Юлия Андреева - Ближнее море
Последнее время поэтесса Ирина Малярова писала много, очень много, порой не успевая донести новую строчку до бумаги, иногда специально задерживая роды нового сонета. Писать при всех – это как рожать при всех. Раньше, когда была молодой и глупой, не столь чувствительной, не столь утонченной, а может быть, не столь ветхой… возможно… но только не теперь…
«Она всегда сочиняла очень много, а к старости стала сочинять еще больше, словно старая яблоня, которая клонится от плодов», – уже после смерти поэтессы делилась воспоминаниями Галина Толмачева-Федоренко. Правда, книжек выходило мало, журналы и газеты тоже перестали баловать предложениями о публикациях. Ирина Малярова принадлежала к поколению, привыкшему, что вопросом их продвижения должен заниматься Союз писателей. Скажут, делай сборник – сделаем.
Когда началась перестройка и новые сборники хлынули лавиной, Малярова была не против заплатить из своего кармана, не кичась билетом Союза писателей и, возможно, недоедая ради счастья увидеть свое стихотворение в славно пахнущей типографской краской новой книжечке.
Платить из своих средств?.. Чтобы как-то прожить, поэтесса собирала на улице бутылки, которые выставлялись затем вдоль стен кухни. Отдохнув после утренней «охоты», Ирина Малярова мыла несколько бутылок – сколько могла донести до ближайшего пункта приема стеклотары. Остальные, грязные, ждали своего часа, неся странный караул в нищенской квартире известной поэтессы.

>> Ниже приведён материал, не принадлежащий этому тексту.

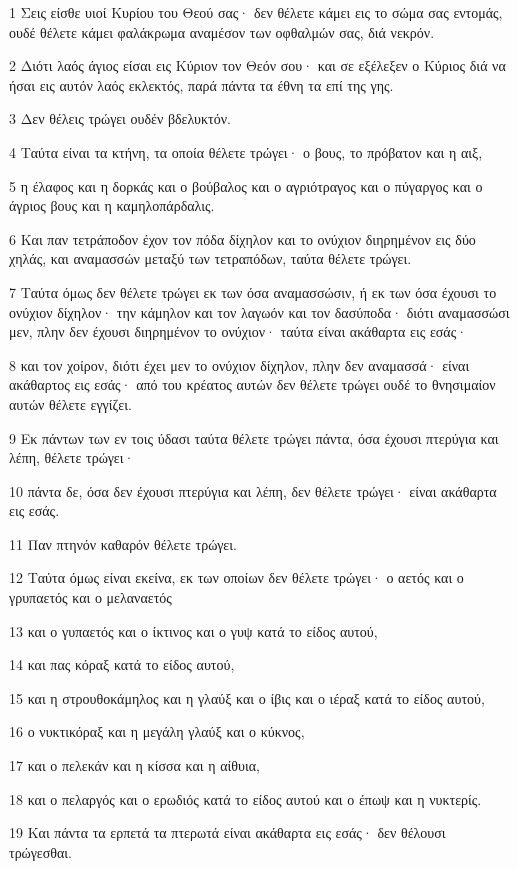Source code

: \par 1 Σεις είσθε υιοί Κυρίου του Θεού σας· δεν θέλετε κάμει εις το σώμα σας εντομάς, ουδέ θέλετε κάμει φαλάκρωμα αναμέσον των οφθαλμών σας, διά νεκρόν.
\par 2 Διότι λαός άγιος είσαι εις Κύριον τον Θεόν σου· και σε εξέλεξεν ο Κύριος διά να ήσαι εις αυτόν λαός εκλεκτός, παρά πάντα τα έθνη τα επί της γης.
\par 3 Δεν θέλεις τρώγει ουδέν βδελυκτόν.
\par 4 Ταύτα είναι τα κτήνη, τα οποία θέλετε τρώγει· ο βους, το πρόβατον και η αιξ,
\par 5 η έλαφος και η δορκάς και ο βούβαλος και ο αγριότραγος και ο πύγαργος και ο άγριος βους και η καμηλοπάρδαλις.
\par 6 Και παν τετράποδον έχον τον πόδα δίχηλον και το ονύχιον διηρημένον εις δύο χηλάς, και αναμασσών μεταξύ των τετραπόδων, ταύτα θέλετε τρώγει.
\par 7 Ταύτα όμως δεν θέλετε τρώγει εκ των όσα αναμασσώσιν, ή εκ των όσα έχουσι το ονύχιον δίχηλον· την κάμηλον και τον λαγωόν και τον δασύποδα· διότι αναμασσώσι μεν, πλην δεν έχουσι διηρημένον το ονύχιον· ταύτα είναι ακάθαρτα εις εσάς·
\par 8 και τον χοίρον, διότι έχει μεν το ονύχιον δίχηλον, πλην δεν αναμασσά· είναι ακάθαρτος εις εσάς· από του κρέατος αυτών δεν θέλετε τρώγει ουδέ το θνησιμαίον αυτών θέλετε εγγίζει.
\par 9 Εκ πάντων των εν τοις ύδασι ταύτα θέλετε τρώγει πάντα, όσα έχουσι πτερύγια και λέπη, θέλετε τρώγει·
\par 10 πάντα δε, όσα δεν έχουσι πτερύγια και λέπη, δεν θέλετε τρώγει· είναι ακάθαρτα εις εσάς.
\par 11 Παν πτηνόν καθαρόν θέλετε τρώγει.
\par 12 Ταύτα όμως είναι εκείνα, εκ των οποίων δεν θέλετε τρώγει· ο αετός και ο γρυπαετός και ο μελαναετός
\par 13 και ο γυπαετός και ο ίκτινος και ο γυψ κατά το είδος αυτού,
\par 14 και πας κόραξ κατά το είδος αυτού,
\par 15 και η στρουθοκάμηλος και η γλαύξ και ο ίβις και ο ιέραξ κατά το είδος αυτού,
\par 16 ο νυκτικόραξ και η μεγάλη γλαύξ και ο κύκνος,
\par 17 και ο πελεκάν και η κίσσα και η αίθυια,
\par 18 και ο πελαργός και ο ερωδιός κατά το είδος αυτού και ο έπωψ και η νυκτερίς.
\par 19 Και πάντα τα ερπετά τα πτερωτά είναι ακάθαρτα εις εσάς· δεν θέλουσι τρώγεσθαι.
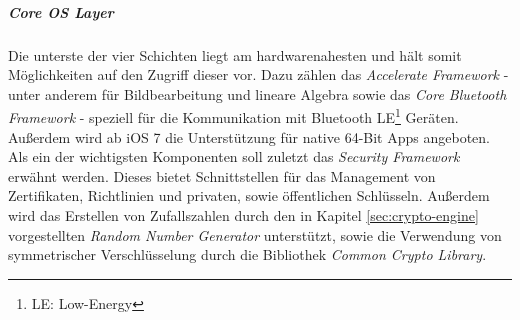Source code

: 			\subparagraph{Core OS Layer}
				Die unterste der vier Schichten liegt am hardwarenahesten und hält somit
				Möglichkeiten auf den Zugriff dieser vor. Dazu zählen das \textsl{Accelerate
				Framework} - unter anderem für Bildbearbeitung und lineare Algebra sowie das
				\textsl{Core Bluetooth Framework} - speziell für die Kommunikation mit
				Bluetooth LE\footnote{LE: Low-Energy} Geräten. Außerdem wird ab iOS 7
				die Unterstützung für native 64-Bit Apps angeboten. Als ein der wichtigsten
				Komponenten soll zuletzt das \textsl{Security Framework} erwähnt werden.
				Dieses bietet Schnittstellen für das Management von Zertifikaten, Richtlinien
				und privaten, sowie öffentlichen Schlüsseln. Außerdem wird das Erstellen von
				Zufallszahlen durch den in Kapitel \ref{sec:crypto-engine}
				vorgestellten \textsl{Random Number Generator} unterstützt, sowie die
				Verwendung von symmetrischer Verschlüsselung durch die Bibliothek
				\textsl{Common Crypto Library}.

Сначала Ирина Александровна жила с мамой, писала стихи, редактировала, бралась за составление сборников, вела ЛИТО в ДК пищевиков, доставшееся ей после Натальи Грудининой, потом… личная жизнь, как говорят, не сложилась. Не удалось… что тут попишешь?.. не сложилась жизнь, как подчас не складываются отдельные стихи в сборник.
Ирина Малярова родилась в довоенном Ленинграде, во время блокады была эвакуирована из города – сначала в Казахстан, затем в Башкирию. Не хватало денег на еду, и мама продала ее любимую куклу, продала или сменяла на молоко и хлеб. Всю жизнь Ирина Александровна будет вспоминать о своей прекрасной кукле, размышляя, кому та досталась. Хорошо ли относятся к ее «дочке» чужие люди, ее «новая семья»? В какие игры с ней играют? Малярова хорошо помнила свою куклу, своего первого ребенка, любимого ребенка, которого от нее отобрали.
Будучи уже в возрасте, Ирина Александровна решилась родить. Одна, без мужа, она была готова на все, лишь бы только прижать к груди долгожданное чадо. Она была счастлива своей беременностью, счастье длилось шесть месяцев.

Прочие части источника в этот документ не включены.